--- THE INPUT Enclosed Below ---
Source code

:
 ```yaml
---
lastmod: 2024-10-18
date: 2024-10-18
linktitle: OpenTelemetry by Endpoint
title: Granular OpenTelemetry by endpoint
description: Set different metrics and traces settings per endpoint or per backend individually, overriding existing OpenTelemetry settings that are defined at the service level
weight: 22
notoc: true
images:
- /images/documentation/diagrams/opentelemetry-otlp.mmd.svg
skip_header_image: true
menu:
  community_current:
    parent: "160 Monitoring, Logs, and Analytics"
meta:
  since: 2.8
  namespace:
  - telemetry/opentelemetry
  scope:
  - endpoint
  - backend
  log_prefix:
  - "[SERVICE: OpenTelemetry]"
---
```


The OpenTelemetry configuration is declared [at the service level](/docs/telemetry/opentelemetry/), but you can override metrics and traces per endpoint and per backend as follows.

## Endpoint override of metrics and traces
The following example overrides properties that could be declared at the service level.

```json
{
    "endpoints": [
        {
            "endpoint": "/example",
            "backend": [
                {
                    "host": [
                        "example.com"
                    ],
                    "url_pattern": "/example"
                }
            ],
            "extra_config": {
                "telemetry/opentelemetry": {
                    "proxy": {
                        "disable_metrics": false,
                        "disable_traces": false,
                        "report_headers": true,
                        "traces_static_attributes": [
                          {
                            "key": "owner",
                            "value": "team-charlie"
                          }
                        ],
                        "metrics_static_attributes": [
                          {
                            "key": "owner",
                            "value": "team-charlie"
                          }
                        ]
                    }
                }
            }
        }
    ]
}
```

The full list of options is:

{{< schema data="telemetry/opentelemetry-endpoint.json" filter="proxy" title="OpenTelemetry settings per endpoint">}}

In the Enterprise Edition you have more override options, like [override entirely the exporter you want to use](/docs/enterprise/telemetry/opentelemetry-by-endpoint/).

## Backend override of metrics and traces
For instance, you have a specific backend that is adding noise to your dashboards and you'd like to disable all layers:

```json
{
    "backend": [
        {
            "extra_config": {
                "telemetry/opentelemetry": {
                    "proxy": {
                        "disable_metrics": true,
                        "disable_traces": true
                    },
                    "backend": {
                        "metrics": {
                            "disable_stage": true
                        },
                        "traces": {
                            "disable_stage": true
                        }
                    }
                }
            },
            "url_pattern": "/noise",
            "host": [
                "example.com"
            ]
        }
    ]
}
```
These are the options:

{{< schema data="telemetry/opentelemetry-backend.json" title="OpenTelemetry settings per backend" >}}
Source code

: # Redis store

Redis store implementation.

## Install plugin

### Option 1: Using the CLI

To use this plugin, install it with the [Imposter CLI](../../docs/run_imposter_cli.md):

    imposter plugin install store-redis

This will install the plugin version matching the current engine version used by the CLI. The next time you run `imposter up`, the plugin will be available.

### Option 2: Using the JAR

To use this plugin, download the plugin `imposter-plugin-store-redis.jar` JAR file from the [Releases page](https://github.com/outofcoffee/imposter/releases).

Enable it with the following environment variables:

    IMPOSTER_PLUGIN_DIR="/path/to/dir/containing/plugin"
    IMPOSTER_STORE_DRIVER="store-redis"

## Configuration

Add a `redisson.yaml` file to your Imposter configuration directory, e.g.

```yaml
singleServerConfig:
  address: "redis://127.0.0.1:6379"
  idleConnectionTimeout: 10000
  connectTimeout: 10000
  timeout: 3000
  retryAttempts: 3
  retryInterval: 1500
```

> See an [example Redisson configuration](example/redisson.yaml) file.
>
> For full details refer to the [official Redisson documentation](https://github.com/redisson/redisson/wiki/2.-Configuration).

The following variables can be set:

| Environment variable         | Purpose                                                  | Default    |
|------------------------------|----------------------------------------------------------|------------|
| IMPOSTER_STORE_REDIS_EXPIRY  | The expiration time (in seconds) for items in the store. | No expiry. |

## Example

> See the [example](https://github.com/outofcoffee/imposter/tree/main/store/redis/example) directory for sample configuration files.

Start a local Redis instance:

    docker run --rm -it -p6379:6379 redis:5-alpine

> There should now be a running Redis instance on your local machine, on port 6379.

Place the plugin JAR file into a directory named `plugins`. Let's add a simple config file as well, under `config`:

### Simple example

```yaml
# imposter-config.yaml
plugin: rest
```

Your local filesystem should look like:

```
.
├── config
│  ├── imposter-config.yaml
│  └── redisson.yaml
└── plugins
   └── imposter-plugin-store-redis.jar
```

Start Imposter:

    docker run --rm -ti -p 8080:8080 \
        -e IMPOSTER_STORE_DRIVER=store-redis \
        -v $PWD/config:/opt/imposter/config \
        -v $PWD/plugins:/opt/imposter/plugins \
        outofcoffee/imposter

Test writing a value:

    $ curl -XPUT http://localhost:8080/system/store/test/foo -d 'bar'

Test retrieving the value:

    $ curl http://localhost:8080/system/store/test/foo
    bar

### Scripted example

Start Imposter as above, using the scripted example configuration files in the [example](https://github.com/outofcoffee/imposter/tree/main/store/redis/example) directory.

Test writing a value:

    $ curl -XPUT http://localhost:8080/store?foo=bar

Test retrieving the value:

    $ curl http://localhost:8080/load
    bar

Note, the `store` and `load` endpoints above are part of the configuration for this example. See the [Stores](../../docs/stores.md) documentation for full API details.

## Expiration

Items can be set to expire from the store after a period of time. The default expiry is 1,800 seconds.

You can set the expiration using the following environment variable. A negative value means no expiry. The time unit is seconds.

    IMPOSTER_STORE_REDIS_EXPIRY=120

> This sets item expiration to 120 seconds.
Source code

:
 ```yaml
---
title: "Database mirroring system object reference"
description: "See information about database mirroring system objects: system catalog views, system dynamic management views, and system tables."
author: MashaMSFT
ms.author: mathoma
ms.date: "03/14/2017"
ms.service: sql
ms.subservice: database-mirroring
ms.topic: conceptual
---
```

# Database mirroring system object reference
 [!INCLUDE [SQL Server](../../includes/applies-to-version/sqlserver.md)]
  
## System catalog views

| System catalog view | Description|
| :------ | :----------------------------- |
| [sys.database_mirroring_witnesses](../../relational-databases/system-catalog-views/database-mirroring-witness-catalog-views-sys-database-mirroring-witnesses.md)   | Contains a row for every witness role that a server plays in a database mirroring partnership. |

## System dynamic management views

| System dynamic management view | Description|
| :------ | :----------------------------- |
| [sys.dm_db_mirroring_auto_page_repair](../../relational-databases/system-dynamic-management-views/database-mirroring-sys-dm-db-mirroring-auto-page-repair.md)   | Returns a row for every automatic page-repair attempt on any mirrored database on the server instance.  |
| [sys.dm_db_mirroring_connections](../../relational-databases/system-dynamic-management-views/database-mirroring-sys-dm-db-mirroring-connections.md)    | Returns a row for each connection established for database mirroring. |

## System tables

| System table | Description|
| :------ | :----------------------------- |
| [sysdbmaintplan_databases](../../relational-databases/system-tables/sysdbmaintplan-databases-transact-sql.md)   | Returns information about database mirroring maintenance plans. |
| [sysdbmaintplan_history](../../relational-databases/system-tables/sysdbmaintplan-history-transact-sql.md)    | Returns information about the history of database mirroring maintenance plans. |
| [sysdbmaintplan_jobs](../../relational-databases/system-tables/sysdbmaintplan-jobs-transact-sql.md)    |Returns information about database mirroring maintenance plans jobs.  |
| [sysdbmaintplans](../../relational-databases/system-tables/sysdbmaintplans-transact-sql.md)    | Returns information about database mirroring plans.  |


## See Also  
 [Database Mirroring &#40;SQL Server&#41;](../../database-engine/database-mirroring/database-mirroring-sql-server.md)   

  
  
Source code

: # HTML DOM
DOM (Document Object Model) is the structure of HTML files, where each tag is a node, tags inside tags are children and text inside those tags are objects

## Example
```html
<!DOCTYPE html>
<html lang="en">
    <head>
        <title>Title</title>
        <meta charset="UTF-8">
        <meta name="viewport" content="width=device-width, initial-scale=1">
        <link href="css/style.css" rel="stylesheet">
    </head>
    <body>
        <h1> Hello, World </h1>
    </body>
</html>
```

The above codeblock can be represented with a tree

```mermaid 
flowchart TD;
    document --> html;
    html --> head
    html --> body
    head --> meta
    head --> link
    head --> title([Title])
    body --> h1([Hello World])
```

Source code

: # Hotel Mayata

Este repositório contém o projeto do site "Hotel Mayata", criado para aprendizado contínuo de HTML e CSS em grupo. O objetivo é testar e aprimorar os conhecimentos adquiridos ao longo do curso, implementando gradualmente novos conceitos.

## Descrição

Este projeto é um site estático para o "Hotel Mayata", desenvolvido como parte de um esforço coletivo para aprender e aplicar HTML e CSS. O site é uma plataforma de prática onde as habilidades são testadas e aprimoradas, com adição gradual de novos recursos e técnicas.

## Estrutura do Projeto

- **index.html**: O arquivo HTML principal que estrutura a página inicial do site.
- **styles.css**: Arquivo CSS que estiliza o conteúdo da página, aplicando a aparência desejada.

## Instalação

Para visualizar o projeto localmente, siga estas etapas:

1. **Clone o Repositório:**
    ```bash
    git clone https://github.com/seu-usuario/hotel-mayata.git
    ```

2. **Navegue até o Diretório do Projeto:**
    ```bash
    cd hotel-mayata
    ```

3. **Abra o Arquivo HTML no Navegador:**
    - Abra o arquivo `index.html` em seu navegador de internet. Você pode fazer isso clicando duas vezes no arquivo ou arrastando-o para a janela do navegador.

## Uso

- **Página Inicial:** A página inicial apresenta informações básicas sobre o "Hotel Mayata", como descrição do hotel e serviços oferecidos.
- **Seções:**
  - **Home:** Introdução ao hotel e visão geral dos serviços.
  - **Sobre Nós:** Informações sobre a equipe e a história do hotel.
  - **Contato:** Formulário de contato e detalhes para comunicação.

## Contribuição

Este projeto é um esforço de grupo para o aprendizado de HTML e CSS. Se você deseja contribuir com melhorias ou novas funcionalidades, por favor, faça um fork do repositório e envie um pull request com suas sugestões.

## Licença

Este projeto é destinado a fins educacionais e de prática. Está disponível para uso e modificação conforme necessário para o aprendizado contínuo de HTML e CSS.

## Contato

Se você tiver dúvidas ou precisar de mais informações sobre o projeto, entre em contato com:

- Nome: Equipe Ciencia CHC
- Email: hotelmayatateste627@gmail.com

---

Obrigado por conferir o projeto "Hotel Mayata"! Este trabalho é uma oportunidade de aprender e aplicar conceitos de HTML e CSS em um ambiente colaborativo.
--- End of Enclosed THE INPUT ---
Where a line in the records above contains the string "transact", return that line.

PROBLEM SOLUTION:
| [sysdbmaintplan_databases](../../relational-databases/system-tables/sysdbmaintplan-databases-transact-sql.md)   | Returns information about database mirroring maintenance plans. |
| [sysdbmaintplan_history](../../relational-databases/system-tables/sysdbmaintplan-history-transact-sql.md)    | Returns information about the history of database mirroring maintenance plans. |
| [sysdbmaintplan_jobs](../../relational-databases/system-tables/sysdbmaintplan-jobs-transact-sql.md)    |Returns information about database mirroring maintenance plans jobs.  |
| [sysdbmaintplans](../../relational-databases/system-tables/sysdbmaintplans-transact-sql.md)    | Returns information about database mirroring plans.  |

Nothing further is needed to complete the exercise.